I have a Windows service written in C# that spawns several worker threads. Those threads are supposed to loop every X minutes until the service is stopped, which works very well in most cases. But, there is one thread that appears to be stopping for no reason. We already have a try/catch block with logging code around the thread’s entire function, but it never logs any exceptions.
In .NET, is there any way to monitor a thread from another process and record when/why/how it stopped?
More details
The code that spawns the thread looks like this:
try
{
// Create a new thread for processing Incoming Emails
IncomingEmailThread = new Thread(new ThreadStart(ProcessIncomingEmails));
IncomingEmailThread.Start();
LogEvent("Service Started", EventLogEntryType.Information);
}
catch (Exception e)
{
LogEvent(e.Message, EventLogEntryType.Error);
}
And the code inside the thread looks like this:
while (!Closing)
{
try
{
// Wait for 5 minutes before running.
InterruptableSleep.WaitOne(300000, false);
// Process the incoming email for all instances
string[] Instances = Settings.GetAllInstances();
foreach (string Instance in Instances)
{
Logic.IncomingEmail IncomingEmailInstance = new Logic.IncomingEmail(Instance);
IncomingEmailInstance.CreateRecordsFromIncomingEmail();
}
}
catch (Exception ex)
{
// Log the exception and then eat it so it doesn't stop the thread
LogEvent(ex.Message + "\r\n" + ex.StackTrace, EventLogEntryType.Error);
}
}
The problem is not caused by the Closing flag, because this loop usually runs for several days before it stops working.

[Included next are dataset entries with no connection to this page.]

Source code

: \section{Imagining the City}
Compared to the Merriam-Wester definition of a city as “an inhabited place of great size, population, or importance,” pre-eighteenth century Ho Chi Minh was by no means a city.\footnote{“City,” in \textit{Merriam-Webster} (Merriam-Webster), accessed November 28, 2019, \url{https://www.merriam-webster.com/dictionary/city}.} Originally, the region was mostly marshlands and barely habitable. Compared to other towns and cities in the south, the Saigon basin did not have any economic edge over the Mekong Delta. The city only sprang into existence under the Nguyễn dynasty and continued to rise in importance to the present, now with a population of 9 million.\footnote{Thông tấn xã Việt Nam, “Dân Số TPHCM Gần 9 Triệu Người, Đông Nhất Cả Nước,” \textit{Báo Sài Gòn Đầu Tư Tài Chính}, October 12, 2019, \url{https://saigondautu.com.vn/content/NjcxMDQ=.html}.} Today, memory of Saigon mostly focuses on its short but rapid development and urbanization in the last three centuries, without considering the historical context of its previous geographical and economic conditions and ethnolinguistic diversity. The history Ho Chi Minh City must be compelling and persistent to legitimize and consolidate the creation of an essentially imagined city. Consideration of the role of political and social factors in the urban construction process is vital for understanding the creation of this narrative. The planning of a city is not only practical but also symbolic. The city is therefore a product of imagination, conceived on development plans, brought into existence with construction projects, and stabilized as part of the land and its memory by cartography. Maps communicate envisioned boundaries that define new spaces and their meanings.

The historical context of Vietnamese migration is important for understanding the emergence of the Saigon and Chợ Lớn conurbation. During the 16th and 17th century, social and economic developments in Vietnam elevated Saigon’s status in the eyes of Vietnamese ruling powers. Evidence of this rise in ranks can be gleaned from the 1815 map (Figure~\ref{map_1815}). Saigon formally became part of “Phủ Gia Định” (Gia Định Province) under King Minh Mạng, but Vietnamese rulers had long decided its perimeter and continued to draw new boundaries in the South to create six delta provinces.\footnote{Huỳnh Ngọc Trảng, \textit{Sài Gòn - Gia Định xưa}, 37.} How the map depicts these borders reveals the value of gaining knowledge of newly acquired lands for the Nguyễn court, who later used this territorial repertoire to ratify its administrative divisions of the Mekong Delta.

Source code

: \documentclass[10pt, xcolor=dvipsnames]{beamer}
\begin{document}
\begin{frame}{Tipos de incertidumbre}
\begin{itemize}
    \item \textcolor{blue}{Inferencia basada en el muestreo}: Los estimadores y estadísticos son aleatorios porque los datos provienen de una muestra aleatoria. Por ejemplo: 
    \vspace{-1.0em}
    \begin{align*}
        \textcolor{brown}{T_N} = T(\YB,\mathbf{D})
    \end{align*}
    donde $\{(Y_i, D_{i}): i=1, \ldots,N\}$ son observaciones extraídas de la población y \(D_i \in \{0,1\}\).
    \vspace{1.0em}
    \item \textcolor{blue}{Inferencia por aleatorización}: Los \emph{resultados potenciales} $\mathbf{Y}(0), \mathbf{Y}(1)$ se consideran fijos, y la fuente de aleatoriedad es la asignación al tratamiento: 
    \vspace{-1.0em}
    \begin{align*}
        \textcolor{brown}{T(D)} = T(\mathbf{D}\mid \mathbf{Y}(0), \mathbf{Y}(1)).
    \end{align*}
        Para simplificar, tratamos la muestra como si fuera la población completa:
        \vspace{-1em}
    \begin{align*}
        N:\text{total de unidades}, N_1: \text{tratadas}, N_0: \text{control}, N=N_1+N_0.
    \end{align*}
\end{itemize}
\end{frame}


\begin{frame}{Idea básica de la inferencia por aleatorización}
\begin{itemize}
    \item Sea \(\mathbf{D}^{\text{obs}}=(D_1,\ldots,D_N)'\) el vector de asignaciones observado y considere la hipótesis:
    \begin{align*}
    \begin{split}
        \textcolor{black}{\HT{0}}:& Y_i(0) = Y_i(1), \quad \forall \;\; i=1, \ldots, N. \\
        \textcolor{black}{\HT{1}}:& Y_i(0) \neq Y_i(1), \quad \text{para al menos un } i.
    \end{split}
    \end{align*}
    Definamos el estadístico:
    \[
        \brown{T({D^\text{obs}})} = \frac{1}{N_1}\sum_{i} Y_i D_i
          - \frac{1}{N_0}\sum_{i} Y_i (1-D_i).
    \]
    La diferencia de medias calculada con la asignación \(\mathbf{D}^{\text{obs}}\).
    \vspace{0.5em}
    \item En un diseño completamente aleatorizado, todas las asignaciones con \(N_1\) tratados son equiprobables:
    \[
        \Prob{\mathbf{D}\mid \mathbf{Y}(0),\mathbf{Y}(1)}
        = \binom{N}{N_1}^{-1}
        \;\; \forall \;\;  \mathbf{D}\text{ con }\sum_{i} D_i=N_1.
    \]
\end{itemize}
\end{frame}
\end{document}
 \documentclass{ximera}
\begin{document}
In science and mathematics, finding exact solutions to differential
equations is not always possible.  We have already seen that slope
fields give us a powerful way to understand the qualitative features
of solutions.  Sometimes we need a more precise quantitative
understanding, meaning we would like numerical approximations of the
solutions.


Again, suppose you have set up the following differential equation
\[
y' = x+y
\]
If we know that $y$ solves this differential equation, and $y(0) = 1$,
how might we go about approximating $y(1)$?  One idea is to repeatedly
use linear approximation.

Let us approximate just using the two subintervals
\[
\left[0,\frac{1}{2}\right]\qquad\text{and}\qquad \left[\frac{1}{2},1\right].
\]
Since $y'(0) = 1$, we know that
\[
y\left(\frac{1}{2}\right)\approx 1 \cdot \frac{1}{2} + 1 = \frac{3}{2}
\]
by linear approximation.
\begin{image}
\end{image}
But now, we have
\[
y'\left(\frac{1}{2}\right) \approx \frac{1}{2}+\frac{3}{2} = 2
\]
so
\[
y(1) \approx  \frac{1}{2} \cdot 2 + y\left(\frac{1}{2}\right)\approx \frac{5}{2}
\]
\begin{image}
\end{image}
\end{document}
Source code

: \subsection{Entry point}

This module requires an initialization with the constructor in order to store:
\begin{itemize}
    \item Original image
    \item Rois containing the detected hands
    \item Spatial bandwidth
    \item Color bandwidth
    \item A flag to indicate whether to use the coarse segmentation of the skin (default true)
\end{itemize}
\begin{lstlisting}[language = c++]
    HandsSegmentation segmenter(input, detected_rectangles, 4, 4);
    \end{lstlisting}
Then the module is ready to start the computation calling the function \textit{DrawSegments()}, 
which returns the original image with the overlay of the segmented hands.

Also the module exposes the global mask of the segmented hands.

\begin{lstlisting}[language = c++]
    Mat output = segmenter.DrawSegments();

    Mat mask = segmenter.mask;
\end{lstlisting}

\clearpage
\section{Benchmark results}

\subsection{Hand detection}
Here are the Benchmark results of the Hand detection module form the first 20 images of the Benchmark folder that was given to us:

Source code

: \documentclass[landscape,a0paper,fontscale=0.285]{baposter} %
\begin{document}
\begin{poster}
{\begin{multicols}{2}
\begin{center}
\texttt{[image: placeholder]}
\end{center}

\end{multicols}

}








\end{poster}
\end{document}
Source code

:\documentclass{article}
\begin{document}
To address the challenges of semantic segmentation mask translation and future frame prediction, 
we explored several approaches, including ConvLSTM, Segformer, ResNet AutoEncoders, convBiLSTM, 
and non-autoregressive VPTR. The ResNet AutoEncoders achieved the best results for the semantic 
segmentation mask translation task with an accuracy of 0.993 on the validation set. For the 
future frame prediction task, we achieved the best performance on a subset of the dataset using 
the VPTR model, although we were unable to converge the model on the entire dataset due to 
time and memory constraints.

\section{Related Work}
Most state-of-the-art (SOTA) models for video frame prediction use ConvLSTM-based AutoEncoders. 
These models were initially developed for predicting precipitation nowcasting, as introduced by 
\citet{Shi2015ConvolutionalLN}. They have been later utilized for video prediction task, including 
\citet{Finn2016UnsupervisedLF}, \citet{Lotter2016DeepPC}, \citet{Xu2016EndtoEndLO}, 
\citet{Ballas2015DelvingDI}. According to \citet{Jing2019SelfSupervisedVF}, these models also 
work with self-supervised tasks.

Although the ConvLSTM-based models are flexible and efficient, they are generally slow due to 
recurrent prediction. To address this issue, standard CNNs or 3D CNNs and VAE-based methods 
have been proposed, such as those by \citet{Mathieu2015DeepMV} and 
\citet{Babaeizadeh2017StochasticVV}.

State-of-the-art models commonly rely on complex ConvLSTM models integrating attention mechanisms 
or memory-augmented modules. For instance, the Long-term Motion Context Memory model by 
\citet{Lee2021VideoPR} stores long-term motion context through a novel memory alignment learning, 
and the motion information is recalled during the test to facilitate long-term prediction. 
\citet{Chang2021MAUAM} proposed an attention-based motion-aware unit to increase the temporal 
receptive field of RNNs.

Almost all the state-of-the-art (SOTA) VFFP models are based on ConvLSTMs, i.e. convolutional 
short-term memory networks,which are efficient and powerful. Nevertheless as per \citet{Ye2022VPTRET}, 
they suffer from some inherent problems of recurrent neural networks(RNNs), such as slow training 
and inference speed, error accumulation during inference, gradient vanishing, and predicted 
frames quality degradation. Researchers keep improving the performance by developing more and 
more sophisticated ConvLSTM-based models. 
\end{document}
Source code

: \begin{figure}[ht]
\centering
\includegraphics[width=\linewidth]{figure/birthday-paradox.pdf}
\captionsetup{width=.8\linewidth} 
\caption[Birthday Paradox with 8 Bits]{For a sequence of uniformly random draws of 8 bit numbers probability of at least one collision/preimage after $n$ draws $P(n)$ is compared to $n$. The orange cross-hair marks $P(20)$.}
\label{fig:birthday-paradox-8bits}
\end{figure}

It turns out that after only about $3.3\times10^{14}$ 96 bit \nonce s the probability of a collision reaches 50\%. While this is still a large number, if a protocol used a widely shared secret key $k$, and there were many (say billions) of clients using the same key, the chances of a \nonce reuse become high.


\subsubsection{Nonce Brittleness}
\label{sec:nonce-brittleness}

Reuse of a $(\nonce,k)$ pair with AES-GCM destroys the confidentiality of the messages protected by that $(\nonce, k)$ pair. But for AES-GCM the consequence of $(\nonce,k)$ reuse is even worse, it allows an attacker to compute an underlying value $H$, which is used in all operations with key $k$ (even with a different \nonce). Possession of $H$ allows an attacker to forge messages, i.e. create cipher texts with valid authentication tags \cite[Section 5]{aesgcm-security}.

The problem is not an exception inside CreateRecordsFromIncomingEmail(), because the catch block has not logged any exceptions. Our logging code writes directly to the Windows event log, we use it throughout the product, and it is very reliable.
Unfortunately, we can’t use a debugger, because we’ve only seen the problem on one production server. We haven’t been able to reproduce it in dev, or on any other servers.
We never did find a solution, but the problem stopped happening. We decided to just add some logging code in case it ever happens again.